We previously introduced a type called ObsView, which we showed can be used to convert any data container to a data iterator. As such, it makes it possible to, well, iterate over the data container one observation at a time. Additionally, an ObsView also behaves like a vector, in that it allows to use getindex to query a specific observation. By combining ObsView with shuffleobs(), we were also able to iterate over all the observations from a data container in a random order.

A different approach to iterating over a data container one observation after another, is to continuously sample a single observation from it. Per definition that means that the process of determining the “next” observation is random. Thus, indexing a specific observation of that iterator is ill defined. Therefore data iterators in general only guarantee that they can be used as a Julia iterator; every additional functionality is optional. One such type data iterator that this package provides is called RandomObs.

RandomObs <: ObsIterator

A decorator type that transforms a data containers into a data iterator. Each iteration produces a randomly sampled observation from the given data container (with replacement).

Note that each iteration returns the result of a datasubset(), which means that any data movement is delayed until getobs() is called.

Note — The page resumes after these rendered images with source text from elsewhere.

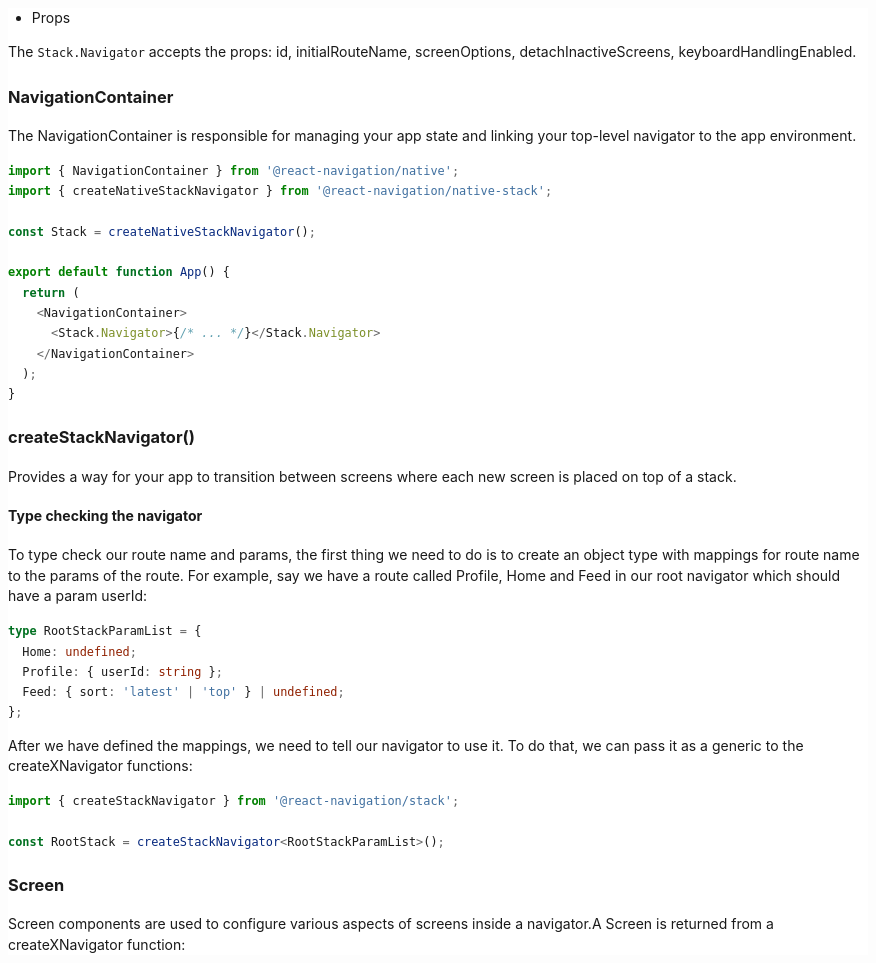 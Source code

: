 - Props

The `Stack.Navigator` accepts the props: id, initialRouteName, screenOptions, detachInactiveScreens, keyboardHandlingEnabled.

### NavigationContainer

The NavigationContainer is responsible for managing your app state and linking your top-level navigator to the app environment.

```typescript
import { NavigationContainer } from '@react-navigation/native';
import { createNativeStackNavigator } from '@react-navigation/native-stack';

const Stack = createNativeStackNavigator();

export default function App() {
  return (
    <NavigationContainer>
      <Stack.Navigator>{/* ... */}</Stack.Navigator>
    </NavigationContainer>
  );
}
```

### createStackNavigator()

Provides a way for your app to transition between screens where each new screen is placed on top of a stack.

#### Type checking the navigator

To type check our route name and params, the first thing we need to do is to create an object type with mappings for route name to the params of the route. For example, say we have a route called Profile, Home and Feed in our root navigator which should have a param userId:

```typescript
type RootStackParamList = {
  Home: undefined;
  Profile: { userId: string };
  Feed: { sort: 'latest' | 'top' } | undefined;
};
```

After we have defined the mappings, we need to tell our navigator to use it. To do that, we can pass it as a generic to the createXNavigator functions:

```typescript
import { createStackNavigator } from '@react-navigation/stack';

const RootStack = createStackNavigator<RootStackParamList>();
```

### Screen

Screen components are used to configure various aspects of screens inside a navigator.A Screen is returned from a createXNavigator function:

RandomObs(data[, count][, obsdim]) → RandomObs

Create an iterator that generates count randomly sampled observations from the given data container. In the case count is not provided, it will generate random samples indefinitely.

Parameters:
  • data – The object representing a data container.
  • count (Integer) –

    Optional. The number of randomly sampled observations that the iterator will generate before stopping. If omitted, the iterator will generate randomly sampled batches forever.

  • obsdim

    Optional. If it makes sense for the type of data, then obsdim can be used to specify which dimension of data denotes the observations. It can be specified in a type-stable manner as a positional argument, or as a more convenient keyword parameter. See Observation Dimension for more information.

Consider the following toy data vector x that has 5 observations. We will use simple values to make it easy to see where each observation ends up.

julia> x = collect(1.0:5)
5-element Array{Float64,1}:
 1.0
 2.0
 3.0
 4.0
 5.0

Because x is a Vector it is considered a data container. Thus we can pass it to RandomObs(). If we specify a count (i.e. limit the number of samples to generate), we can use collect on it.

julia> iter = RandomObs(x, count = 10)
RandomObs(::Array{Float64,1}, 10, ObsDim.Last())
 Iterator providing 10 observations

julia> xnew = collect(iter)
10-element Array{SubArray{Float64,0,Array{Float64,1},Tuple{Int64},false},1}:
 4.0
 4.0
 1.0
 5.0
 2.0
 5.0
 1.0
 2.0
 1.0
 5.0

julia> xnew[1]
0-dimensional SubArray{Float64,0,Array{Float64,1},Tuple{Int64},false}:
 4.0

Notice two things in the code above.

  • The observations from x are sampled randomly with replacement. That means the same observation can occur in xnew once, multiple times, or not at all.
  • Each sampled observation is actually a lazy subset (i.e. a SubArray) into the original data container x. To get the underlying data you need to use getobs() on the result.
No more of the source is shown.